The city's streets are about to belong to the runners. ASICS Run Melbourne returns on Sunday 19 July 2026, when more than 28,000 participants will set off across a fully closed CBD course in what organisers bill as Melbourne's largest winter running event.
The morning is built around three timed distances. The ASICS Half Marathon over 21.1 kilometres leads off at 6:30am, the La Roche-Posay 10K follows at 9:30am, and the Runner's World 5.5K sets off at 10:40am, with a Kids 2K Dash rounding out the program. Every distance starts on Batman Avenue and finishes inside Melbourne Park.
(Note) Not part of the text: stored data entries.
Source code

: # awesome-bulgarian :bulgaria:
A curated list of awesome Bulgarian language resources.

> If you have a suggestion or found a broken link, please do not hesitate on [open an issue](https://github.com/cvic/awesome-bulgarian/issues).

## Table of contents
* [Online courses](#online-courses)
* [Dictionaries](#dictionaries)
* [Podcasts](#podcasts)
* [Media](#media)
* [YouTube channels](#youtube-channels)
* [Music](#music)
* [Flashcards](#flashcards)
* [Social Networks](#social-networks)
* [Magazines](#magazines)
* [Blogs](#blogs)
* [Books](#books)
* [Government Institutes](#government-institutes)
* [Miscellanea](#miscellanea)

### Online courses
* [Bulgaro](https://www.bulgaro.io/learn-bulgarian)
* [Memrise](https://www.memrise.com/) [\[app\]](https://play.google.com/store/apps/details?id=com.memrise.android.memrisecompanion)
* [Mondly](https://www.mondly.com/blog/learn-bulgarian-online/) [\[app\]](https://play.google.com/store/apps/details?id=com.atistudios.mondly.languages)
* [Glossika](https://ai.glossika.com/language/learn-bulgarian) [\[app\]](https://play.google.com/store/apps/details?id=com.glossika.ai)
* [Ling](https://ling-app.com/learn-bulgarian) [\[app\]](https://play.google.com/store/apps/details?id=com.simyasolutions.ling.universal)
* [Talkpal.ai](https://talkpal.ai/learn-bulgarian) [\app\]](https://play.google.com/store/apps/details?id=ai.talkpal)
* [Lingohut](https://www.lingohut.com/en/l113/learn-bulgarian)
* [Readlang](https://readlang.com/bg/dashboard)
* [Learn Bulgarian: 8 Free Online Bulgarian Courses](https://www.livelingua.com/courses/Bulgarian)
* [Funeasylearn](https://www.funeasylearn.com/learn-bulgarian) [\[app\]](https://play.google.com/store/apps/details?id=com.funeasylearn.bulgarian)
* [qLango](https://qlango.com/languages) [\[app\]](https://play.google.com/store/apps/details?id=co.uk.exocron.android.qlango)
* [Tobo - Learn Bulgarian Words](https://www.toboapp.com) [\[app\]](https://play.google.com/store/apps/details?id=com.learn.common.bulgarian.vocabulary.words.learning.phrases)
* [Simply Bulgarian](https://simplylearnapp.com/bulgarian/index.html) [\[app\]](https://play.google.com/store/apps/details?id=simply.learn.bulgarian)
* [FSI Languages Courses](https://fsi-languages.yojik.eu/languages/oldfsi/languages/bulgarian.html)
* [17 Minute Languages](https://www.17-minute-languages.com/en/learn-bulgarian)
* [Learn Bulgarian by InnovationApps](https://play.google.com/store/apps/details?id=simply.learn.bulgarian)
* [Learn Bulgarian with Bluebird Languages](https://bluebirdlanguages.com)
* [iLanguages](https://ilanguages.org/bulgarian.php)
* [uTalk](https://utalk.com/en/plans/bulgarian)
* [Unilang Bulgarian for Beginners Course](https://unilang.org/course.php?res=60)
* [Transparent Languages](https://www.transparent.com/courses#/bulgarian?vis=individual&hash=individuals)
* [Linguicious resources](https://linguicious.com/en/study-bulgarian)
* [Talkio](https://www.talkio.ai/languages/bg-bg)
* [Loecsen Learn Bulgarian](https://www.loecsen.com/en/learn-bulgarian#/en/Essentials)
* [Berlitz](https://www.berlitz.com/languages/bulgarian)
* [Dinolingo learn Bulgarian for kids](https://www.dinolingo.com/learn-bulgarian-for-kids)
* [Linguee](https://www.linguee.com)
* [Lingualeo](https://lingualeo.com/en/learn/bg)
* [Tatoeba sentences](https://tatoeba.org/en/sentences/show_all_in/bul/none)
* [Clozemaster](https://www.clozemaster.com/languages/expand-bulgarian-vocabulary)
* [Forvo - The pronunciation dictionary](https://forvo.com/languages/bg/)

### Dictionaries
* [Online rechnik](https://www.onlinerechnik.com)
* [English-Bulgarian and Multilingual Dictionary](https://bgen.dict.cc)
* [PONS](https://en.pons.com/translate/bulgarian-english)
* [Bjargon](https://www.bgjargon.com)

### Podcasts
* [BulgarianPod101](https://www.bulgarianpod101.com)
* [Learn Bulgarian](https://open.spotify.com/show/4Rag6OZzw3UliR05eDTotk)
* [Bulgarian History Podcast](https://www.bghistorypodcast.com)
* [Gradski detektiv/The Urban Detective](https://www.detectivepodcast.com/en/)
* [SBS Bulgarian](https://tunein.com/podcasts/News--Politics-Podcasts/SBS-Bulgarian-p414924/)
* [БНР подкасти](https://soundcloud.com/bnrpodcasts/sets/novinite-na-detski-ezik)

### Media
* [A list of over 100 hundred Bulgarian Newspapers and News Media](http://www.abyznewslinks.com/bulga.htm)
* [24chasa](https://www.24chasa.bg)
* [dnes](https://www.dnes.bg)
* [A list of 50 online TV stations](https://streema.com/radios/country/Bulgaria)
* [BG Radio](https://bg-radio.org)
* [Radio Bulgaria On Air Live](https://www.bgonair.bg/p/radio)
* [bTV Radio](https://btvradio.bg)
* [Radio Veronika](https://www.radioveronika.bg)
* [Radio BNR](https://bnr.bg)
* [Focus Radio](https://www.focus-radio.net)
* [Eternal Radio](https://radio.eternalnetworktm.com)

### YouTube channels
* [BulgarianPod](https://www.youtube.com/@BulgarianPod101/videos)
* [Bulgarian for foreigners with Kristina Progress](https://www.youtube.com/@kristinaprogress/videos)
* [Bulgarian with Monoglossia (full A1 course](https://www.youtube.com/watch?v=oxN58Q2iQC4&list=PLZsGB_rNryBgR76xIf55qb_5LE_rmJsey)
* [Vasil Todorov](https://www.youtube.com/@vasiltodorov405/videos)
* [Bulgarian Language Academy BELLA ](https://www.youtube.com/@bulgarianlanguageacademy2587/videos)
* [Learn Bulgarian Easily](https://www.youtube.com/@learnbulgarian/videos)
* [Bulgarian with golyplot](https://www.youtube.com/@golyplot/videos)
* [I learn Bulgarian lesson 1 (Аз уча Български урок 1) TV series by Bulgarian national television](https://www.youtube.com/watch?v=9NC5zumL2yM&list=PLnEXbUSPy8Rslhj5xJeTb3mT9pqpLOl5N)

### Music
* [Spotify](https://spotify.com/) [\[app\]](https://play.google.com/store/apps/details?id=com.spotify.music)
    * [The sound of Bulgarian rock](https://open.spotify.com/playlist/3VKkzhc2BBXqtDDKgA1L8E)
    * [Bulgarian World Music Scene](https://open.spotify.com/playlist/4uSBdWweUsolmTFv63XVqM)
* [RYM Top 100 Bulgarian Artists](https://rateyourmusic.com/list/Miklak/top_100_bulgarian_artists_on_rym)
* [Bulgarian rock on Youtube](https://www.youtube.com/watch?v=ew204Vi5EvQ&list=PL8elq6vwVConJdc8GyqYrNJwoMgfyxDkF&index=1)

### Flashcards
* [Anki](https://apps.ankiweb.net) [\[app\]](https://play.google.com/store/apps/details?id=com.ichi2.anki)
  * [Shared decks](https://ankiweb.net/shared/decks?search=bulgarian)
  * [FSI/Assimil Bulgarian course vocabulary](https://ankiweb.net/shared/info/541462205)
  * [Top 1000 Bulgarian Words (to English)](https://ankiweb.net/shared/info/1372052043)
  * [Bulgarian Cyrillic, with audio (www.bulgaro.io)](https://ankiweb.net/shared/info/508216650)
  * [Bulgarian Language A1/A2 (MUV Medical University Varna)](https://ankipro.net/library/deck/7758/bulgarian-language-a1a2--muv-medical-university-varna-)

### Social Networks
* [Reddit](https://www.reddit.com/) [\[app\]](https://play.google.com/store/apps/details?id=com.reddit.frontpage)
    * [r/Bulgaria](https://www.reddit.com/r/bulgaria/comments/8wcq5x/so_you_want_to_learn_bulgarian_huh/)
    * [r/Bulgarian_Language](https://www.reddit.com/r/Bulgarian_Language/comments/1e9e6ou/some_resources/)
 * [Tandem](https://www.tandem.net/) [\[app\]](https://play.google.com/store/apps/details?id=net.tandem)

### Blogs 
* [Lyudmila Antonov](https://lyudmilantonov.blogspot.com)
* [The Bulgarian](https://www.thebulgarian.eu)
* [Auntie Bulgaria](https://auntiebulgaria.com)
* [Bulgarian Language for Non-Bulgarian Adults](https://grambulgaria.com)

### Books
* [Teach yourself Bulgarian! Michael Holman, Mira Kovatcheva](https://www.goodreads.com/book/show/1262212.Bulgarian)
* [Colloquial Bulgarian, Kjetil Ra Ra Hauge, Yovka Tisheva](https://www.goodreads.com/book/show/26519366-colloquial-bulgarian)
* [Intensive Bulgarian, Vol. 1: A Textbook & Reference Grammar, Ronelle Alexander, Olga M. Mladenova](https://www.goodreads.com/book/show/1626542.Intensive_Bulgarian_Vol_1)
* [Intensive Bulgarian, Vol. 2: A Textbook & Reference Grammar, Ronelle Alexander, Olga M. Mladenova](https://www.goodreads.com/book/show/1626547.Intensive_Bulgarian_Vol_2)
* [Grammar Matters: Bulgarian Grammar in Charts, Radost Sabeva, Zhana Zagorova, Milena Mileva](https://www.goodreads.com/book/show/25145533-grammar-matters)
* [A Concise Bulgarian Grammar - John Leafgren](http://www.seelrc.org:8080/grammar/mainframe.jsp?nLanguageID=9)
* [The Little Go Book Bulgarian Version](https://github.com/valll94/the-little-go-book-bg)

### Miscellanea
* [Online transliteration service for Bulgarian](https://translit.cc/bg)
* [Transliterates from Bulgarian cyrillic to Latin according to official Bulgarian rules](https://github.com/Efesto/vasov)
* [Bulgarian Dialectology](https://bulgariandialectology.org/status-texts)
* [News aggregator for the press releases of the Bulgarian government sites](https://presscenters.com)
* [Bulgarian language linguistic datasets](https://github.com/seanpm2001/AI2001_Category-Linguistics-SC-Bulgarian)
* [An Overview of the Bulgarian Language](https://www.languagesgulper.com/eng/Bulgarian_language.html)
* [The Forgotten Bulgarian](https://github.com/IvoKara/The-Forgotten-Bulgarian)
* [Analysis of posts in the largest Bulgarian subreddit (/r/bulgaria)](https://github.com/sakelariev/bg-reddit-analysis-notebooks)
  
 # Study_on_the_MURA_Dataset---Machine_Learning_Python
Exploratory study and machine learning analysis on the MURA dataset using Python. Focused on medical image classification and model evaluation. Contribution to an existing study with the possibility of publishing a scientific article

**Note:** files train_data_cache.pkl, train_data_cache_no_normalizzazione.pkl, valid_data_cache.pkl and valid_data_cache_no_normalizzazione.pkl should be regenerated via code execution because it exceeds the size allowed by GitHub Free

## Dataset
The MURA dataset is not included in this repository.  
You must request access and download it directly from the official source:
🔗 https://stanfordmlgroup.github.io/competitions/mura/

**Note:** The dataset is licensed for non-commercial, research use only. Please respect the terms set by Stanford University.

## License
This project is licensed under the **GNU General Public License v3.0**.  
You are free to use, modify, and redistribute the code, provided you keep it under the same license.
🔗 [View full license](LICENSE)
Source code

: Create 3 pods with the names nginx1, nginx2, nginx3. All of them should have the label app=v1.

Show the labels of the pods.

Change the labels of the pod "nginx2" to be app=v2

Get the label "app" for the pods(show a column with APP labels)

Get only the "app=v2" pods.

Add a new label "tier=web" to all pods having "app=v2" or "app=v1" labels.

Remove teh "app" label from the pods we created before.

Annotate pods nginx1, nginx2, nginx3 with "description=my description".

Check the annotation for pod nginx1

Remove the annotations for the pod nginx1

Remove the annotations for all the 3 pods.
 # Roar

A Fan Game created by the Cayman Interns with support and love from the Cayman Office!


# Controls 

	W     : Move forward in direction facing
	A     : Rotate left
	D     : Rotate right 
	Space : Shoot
Runners will wind through the heart of the city on fully closed roads before crossing that finish line, past the iconic city landmarks the course threads together along the way. The course closes at 12:30pm, leaving walkers and first-timers room to complete the loop at their own pace rather than chase a clock.
For many entrants, the run is also a fundraiser. Through the event's fundraising partner, Grassrootz, participants can choose from more than 200 charities to support, and over the past 18 years Run Melbourne's runners have raised more than $21 million for causes across the state.
The organiser, Sole Motive, leans hard into that charity pull. Raise more than $700 for your chosen cause and your registration fee is waived — a nudge that quietly turns a personal-best chase into a fundraising drive. Entries for all four distances are handled through Race Roster, with waves setting off in staggered groups to keep the start line moving.
Winter has quietly become peak season for mass-participation running in Australia, with cool, still mornings drawing casual joggers and club runners alike onto the road. Events like Run Melbourne have grown from timed races into community fixtures — part race, part charity drive, part excuse to keep training through the coldest, darkest weeks of the year.
Anyone heading into town on Sunday morning should plan around the disruption: with roads shut across the CBD to clear a path for the field, the quickest way through the centre of the city may well be on foot. For the tens of thousands lining up on Batman Avenue before dawn lifts, that is precisely the point.